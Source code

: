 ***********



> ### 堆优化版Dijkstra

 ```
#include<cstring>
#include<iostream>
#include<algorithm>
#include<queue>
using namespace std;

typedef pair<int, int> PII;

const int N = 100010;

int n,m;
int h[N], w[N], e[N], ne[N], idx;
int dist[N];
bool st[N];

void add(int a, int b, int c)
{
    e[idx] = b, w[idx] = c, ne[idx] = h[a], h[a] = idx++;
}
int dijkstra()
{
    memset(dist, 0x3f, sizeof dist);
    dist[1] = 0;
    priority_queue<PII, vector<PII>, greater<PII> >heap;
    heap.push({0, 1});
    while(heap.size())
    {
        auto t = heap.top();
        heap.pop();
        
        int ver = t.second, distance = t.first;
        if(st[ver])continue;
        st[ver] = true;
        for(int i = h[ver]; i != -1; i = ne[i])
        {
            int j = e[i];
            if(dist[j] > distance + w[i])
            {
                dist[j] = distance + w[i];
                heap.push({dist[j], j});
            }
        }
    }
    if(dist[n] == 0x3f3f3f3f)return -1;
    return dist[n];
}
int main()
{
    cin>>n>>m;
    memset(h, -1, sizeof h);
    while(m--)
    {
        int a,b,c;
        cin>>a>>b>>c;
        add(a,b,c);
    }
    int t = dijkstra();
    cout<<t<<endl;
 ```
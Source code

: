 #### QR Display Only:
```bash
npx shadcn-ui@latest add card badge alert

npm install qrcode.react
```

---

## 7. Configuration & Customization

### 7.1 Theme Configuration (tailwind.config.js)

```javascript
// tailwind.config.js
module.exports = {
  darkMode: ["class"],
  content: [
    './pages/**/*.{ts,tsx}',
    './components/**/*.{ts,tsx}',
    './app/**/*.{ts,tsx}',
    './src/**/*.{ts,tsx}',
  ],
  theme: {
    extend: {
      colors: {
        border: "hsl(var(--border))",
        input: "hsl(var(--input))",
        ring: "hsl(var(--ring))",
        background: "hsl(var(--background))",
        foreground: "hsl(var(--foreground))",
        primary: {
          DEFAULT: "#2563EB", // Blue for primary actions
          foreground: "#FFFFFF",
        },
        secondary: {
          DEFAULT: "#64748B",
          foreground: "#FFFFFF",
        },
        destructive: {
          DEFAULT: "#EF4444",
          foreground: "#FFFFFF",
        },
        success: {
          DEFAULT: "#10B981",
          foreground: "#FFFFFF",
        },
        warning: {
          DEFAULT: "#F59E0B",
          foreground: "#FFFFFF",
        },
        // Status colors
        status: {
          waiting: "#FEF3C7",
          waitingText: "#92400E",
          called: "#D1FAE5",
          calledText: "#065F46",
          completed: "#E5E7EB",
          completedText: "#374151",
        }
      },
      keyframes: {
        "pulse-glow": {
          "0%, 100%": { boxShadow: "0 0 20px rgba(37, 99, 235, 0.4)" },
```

What you need to do -
Going through the entries, return every line holding the word "Configuration".

Solution to the problem -
## 7. Configuration & Customization
### 7.1 Theme Configuration (tailwind.config.js)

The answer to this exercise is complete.